Di bidang penguasaan teknologi pesawat terbang, Indonesia telah terkenal
sebagai satu-satunya negara di Asia Tenggara yang memproduksi dan
mengembangkan pesawat sendiri. Walaupun di bidang pemasaran produksi
pesawatnya sendiri harus kita akui kita masih kalah bila dibandingkan
dengan Brazil, yang mengembangkan EMBRAER dan memasarkannya ke seluruh
dunia.
Akan tetapi, beberapa tahun belakangan ini, beberapa negara mulai
mengalihkan perhatiannya ke pesawat buatan Indonesia, sebut saja
Malaysia, Pakistan, UAE, Philipina, dan Korea Utara, serta beberapa
negara lainnya. CN-235 tampaknya akan mendapatkan pangsa pasar yang
lebih luas di beberapa tahun kedepan setelah lebih banyak negara yang
sadar akan kehandalannya.

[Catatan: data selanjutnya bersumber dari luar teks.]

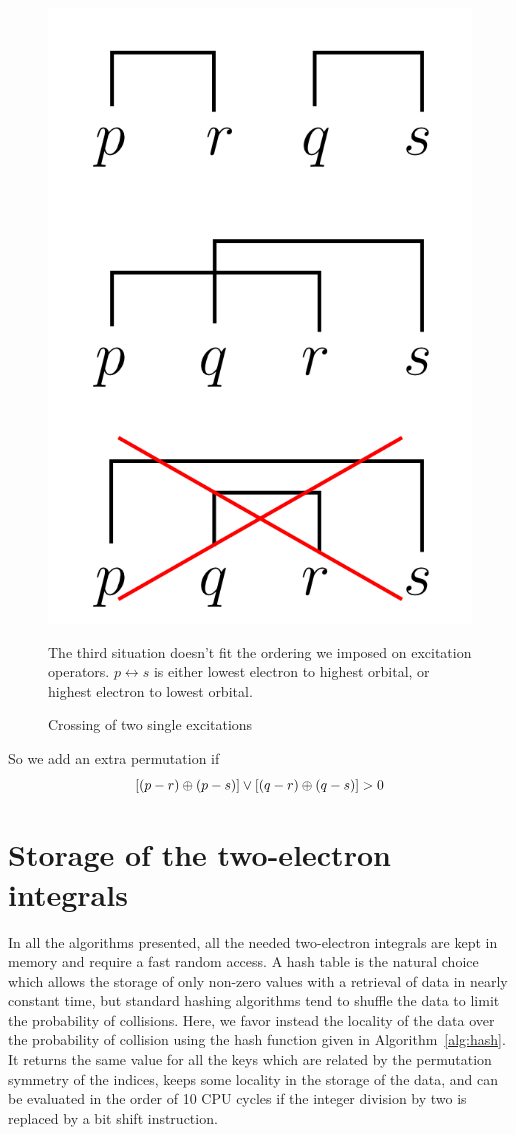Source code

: \documentclass[./thesis.tex]{subfiles}
\begin{document}
\begin{figure}[h!]
	\begin{center}
		\includegraphics[width=0.4\columnwidth]{figures/determinant_driven/biphasefactor}
		\caption{
		\label{fig:biphasefactor}%
		Crossing of two single excitations
		}
		The third situation doesn't fit the ordering we imposed on excitation operators. $p \leftrightarrow s$ is either lowest electron to highest orbital, or highest electron to lowest orbital.
	\end{center}
\end{figure}

So we add an extra permutation if
\begin{equation}
[(p-r) \oplus (p-s)] \vee [(q-r) \oplus (q-s)] > 0
\end{equation}



\section{Storage of the two-electron integrals}

In all the algorithms presented, all the needed two-electron integrals are kept in memory
and require a fast random access.
A hash table is the natural choice which allows the storage of only non-zero
values with a retrieval of data in nearly constant time, but standard hashing
algorithms tend to shuffle the data to limit the probability of collisions.
Here, we favor instead the locality of the data over the probability of collision
using the hash function given in Algorithm~\ref{alg:hash}.  It returns the same
value for all the keys which are related by the permutation symmetry of the
indices, keeps some locality in the storage of the data, and can be evaluated
in the order of 10 CPU cycles if the integer division by two is replaced by a
bit shift instruction.
\end{document}
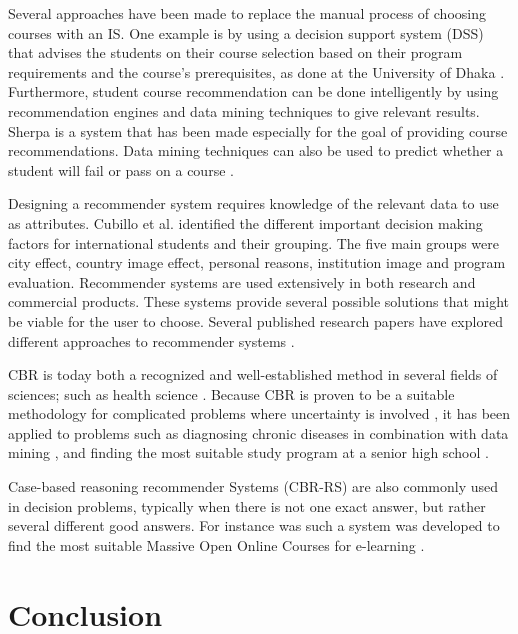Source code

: Several approaches have been made to replace the manual process of choosing courses with an IS. One example is by using a decision support system (DSS) that advises the students on their course selection based on their program requirements and the course's prerequisites, as done at the University of Dhaka \cite{roushan2014university}. Furthermore, student course recommendation can be done intelligently by using recommendation engines and data mining techniques to give relevant results. Sherpa \cite{bramucci2012sherpa} is a system that has been made especially for the goal of providing course recommendations. Data mining techniques can also be used to predict whether a student will fail or pass on a course \cite{vialardi2009recommendation}.

Designing a recommender system requires knowledge of the relevant data to use as attributes. Cubillo et al. \cite{maria2006international} identified the different important decision making factors for international students and their grouping. The five main groups were city effect, country image effect, personal reasons, institution image and program evaluation. Recommender systems are used extensively in both research and commercial products. These systems provide several possible solutions that might be viable for the user to choose. Several published research papers have explored different approaches to recommender systems \cite{mulyana2015case}\cite{quijano2011happy}. 

CBR is today both a recognized and well-established method in several fields of sciences; such as health science \cite{begum2011case}. Because CBR is proven to be a suitable methodology for complicated problems where uncertainty is involved \cite{richter2013case}, it has been applied to problems such as diagnosing chronic diseases in combination with data mining \cite{huang2007integrating}, and finding the most suitable study program at a senior high school \cite{mulyana2015case}. 

Case-based reasoning recommender Systems (CBR-RS) are also commonly used in decision problems, typically when there is not one exact answer, but rather several different good answers. For instance was such a system was developed to find the most suitable Massive Open Online Courses for e-learning \cite{bousbahi2015mooc}.

\section{Conclusion}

Malaysia sendiri berencana memesan 4 pesawat
tambahan untuk menambah jumlah pesawat CN-235 yang sudah mereka miliki.
Apalagi dengan kejadian jatuhnya pesawat MA-60 milik PT Merpati
Nusantara Airlines buatan Xi’an Aircraft International Company semakin
menuai opini : " Kenapa kita tidak menggunakan pesawat produksi dalam
negeri saja ? ". Padahal banyak laporan yang melansir bahwa harga
pesawat China malahan terlalu mahal dibanding produksi dalam negeri,
apalagi ditambah kualitas barang yang patut dipertanyakan, bahkan ada
isu yang berkembang bahwa pembelian pesawat China tersebut dibumbui
unsur KKN (perlu dicheck ulang kontraknya ?, itu pun perkataan banyak
media massa).
Nah, sebetulnya untuk kelas pesawat yang sama, PT. DI sendiri juga telah
memiliki jenis pesawat CN 235 yang kompetitif, sudah teruji
kehandalannya dan terpakai oleh beberapa negara dunia, termasuk
diantaranya Amerika. Apalagi dengan bebagai prototipe yang lain yang
dahulu maupun yang akan datang telah dikembangkan. Terlepas dari unsur
politik dan kebijakan, perlu kita ketahui pesawat-pesawat buatan
Indonesia yang saat ini tengah dipasarkan dan dikembangkan karena masih
berupa prototype yang sudah lulus uji aerodinamika.
1. Pesawat N-2130
N-2130 adalah tipe pesawat jet yang hendak dikembangkan PT Industri
Pesawat Terbang Nusantara (IPTN) pada masa jaya perusahaan tersebut di
pertengahan 1990-an. Pengembangan pesawat jet komuter dengan jumlah
penumpang antara 80–130 orang itu mungkin terinspirasi pesawat yang
dikembangkan perusahaan pesawat terbang Brasil,Embraer. Bedanya, Embraer
sekarang ini menghasilkan pesawat Embraer Regional Jet (ERJ) yang
banyak digunakan perusahaan penerbangan Amerika Serikat (AS), terutama
untuk shuttle flight pada jalur-jalur padat Boston, New York, Washington
DC, dan Miami.
Adapun N-2130 ternyata hanya menjadi mimpi karena terkubur krisis
moneter 1998. Sebagai rentetan krisis tersebut, pemerintah harus
menghentikan bantuan kepada IPTN sebagai bagian kesepakatan dengan Dana
Moneter Internasional (IMF). Hari ini, lebih dari 10 tahun sejak krisis
moneter, kita berada pada posisi yang jauh lebih baik dan siap untuk
menghidupkan kembali proyek tersebut.
Ada beberapa alasan kuat untuk itu. Pertama, Indonesia sudah berkembang
menjadi kekuatan ekonomi yang patut diperhitungkan. Dalam krisis global
baru-baru ini, Indonesia berhasil untuk tetap menghasilkan pertumbuhan
ekonomi yang moderat bersama China dan India. Perkembangan tersebut
membuat Indonesia masuk dalam radar perekonomian global.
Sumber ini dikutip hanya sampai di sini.